1. Field
The exemplary embodiments disclosed herein relate to operation of a conversational computer system with multiple applications, and more, particularly to methods and systems for automatic clarification of commands in a conversational natural language understanding system.
2. Description of the Related Art
Conversational systems permit a user to employ natural communications techniques, or gestures, to interact with a computer device or system. Such a gesture may be, for example, the pressing of a button, the typing of text, or the speaking of a sentence. Such a system relies on a natural language understanding facility to interpret the meaning of the gesture and a dialog management capability to supply a response. In concert, these will be sufficient if the user supplies a gesture, which is complete by itself. Often, however, the user's gesture will be incomplete, unclear or ambiguous. If the system is to be considered truly conversational, it must be able to understand such gestures, as well.

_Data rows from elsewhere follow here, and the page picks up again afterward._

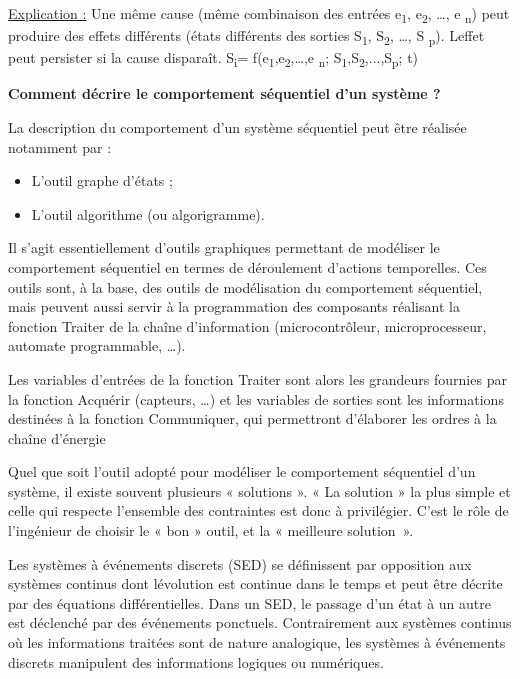 \ul{Explication :} Une même cause (même combinaison des entrées e\textsubscript{1}, e\textsubscript{2}, \ldots, e \textsubscript{n}) peut produire des effets différents (états différents des sorties S\textsubscript{1}, S\textsubscript{2}, \ldots, S \textsubscript{p}). L\textquotesingle effet peut persister si la cause disparaît. S\textsubscript{i}= f(e\textsubscript{1},e\textsubscript{2},\ldots,e \textsubscript{n}; S\textsubscript{1},S\textsubscript{2},...,S\textsubscript{p}; t)

\textbf{Comment décrire le comportement séquentiel d'un système ?}

La description du comportement d'un système séquentiel peut être réalisée notamment par :

\begin{itemize}
\item
  L'outil graphe d'états ;
\item
  L'outil algorithme (ou algorigramme).
\end{itemize}

Il s'agit essentiellement d'outils graphiques permettant de modéliser le comportement séquentiel en termes de déroulement d'actions temporelles. Ces outils sont, à la base, des outils de modélisation du comportement séquentiel, mais peuvent aussi servir à la programmation des composants réalisant la fonction Traiter de la chaîne d'information (microcontrôleur, microprocesseur, automate programmable, \ldots).

Les variables d'entrées de la fonction Traiter sont alors les grandeurs fournies par la fonction Acquérir (capteurs, \ldots) et les variables de sorties sont les informations destinées à la fonction Communiquer, qui permettront d'élaborer les ordres à la chaîne d'énergie

Quel que soit l'outil adopté pour modéliser le comportement séquentiel d'un système, il existe souvent plusieurs « solutions ». « La solution » la plus simple et celle qui respecte l'ensemble des contraintes est donc à privilégier. C'est le rôle de l'ingénieur de choisir le « bon » outil, et la « meilleure solution~».

Les systèmes à événements discrets (SED) se définissent par opposition aux systèmes continus dont l\textquotesingle évolution est continue dans le temps et peut être décrite par des équations différentielles. Dans un SED, le passage d'un état à un autre est déclenché par des événements ponctuels. Contrairement aux systèmes continus où les informations traitées sont de nature analogique, les systèmes à événements discrets manipulent des informations logiques ou numériques.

Ambiguities may arise from three different sources. The first cause of ambiguity is that a gesture may be very general, possibly applying to several different aspects of the conversation. This becomes increasingly likely as more and more applications are operative simultaneously. Thus, if the user were to say “Go on to the next one” it is more than likely that several applications could respond to such a command. The user's intended target application was clear to him, however, and must be discovered by the conversational system without merely returning a question to the user requesting clarification, such as “Did you mean your calendar or you inbox?” Such questions quickly become annoying from human interlocutors and even more so from machines.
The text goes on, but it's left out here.